What are your key takeaways from Quincy’s interview from the SMFA Summit? Share below in the comments! 🙂
Much to her mother’s dismay, Quincy Cho was born a 20-lb. baby with creative flair. She doesn’t know which upsets her mother more. As the resident black sheep of her Korean immigrant family, Quincy went to Boston College as a pre-med triple major but took a hard left turn and instead graduated cum laude with a degree in theatre and an almost-degree in English. Her dreams of doing weird, experimental theatre in the basements of restaurants in NY fell through when she couldn’t get on-campus housing to teach English in Korea. So she boomeranged back to her native SoCal to bail her parents out of business trouble (and from each other) and to date her fair share of toxic people. She has studied and performed comedy with house teams on the mainstages of UCB, Second City, and iO West.

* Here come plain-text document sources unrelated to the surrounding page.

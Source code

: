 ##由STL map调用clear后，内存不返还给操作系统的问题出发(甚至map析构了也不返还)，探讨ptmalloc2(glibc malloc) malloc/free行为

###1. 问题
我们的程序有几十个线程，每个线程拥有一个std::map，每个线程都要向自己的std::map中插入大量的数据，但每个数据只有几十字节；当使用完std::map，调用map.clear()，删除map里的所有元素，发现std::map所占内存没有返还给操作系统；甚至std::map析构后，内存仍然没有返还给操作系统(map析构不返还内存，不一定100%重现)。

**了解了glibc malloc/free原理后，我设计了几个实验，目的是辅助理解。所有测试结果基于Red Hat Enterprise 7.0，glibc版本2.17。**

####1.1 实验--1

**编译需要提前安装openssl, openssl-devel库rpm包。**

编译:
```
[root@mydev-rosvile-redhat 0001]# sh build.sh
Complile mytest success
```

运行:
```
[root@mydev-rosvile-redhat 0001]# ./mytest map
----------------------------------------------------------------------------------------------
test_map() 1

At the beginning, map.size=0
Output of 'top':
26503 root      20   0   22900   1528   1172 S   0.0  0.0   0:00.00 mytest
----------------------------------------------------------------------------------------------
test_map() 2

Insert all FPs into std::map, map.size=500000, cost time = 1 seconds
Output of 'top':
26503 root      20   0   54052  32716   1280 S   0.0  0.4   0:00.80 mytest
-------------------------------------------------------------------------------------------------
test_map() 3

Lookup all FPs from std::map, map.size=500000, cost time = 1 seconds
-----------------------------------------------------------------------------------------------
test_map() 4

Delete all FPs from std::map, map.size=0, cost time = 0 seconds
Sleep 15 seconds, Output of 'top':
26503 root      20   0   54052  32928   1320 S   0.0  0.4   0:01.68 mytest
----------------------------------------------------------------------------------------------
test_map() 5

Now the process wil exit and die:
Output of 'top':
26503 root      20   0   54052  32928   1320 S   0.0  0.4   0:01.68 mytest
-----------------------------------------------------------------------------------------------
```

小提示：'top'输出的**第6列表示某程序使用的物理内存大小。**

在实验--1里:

In 2019, she was awarded the NBC/Second City Hollywood Bob Curry Fellowship and showcased her work as a writer/performer in the 3rd Annual LA Diversity Comedy Festival. Quincy recently finished the 2020 WAN Writers Workshop and made it to the semifinals of the Spring 2021 WeScreenplay Diverse Voices Lab. Favorite credits include Shameless and Queenpins. Other fun stuff she does includes pole dancing in her living room with her cat (much to her dog’s dismay), rollerskating with her best friend, and occasionally performing burlesque in drag as her bio queen Hex. Quincy probably doesn’t nap enough, but she for sure eats way too fast way too often.
I was so sorry to miss Quincy live – loved the interview – I remember seeing her for the first time in one of Bonnie’s showcases what a dynamo and she shows who she is you don’t have to guess. I loved her saying – humble pie is okay – that’s so true. Fail forward. – make friends with the body bag – that makes me smile.
Quincyyyyyy! love to see you shine. And love to see you immediately call out the way BIPOC characters and women are “fridged” (tossed to the side, used as cannon fodder, their pain/deaths mined to move a plot along) in service of a white male narrative!
Practicing “owning” things while they are low-stakes is so important. Thank you so much for sharing your insights with us!
“I think people know when I’m friends with me.” Boom.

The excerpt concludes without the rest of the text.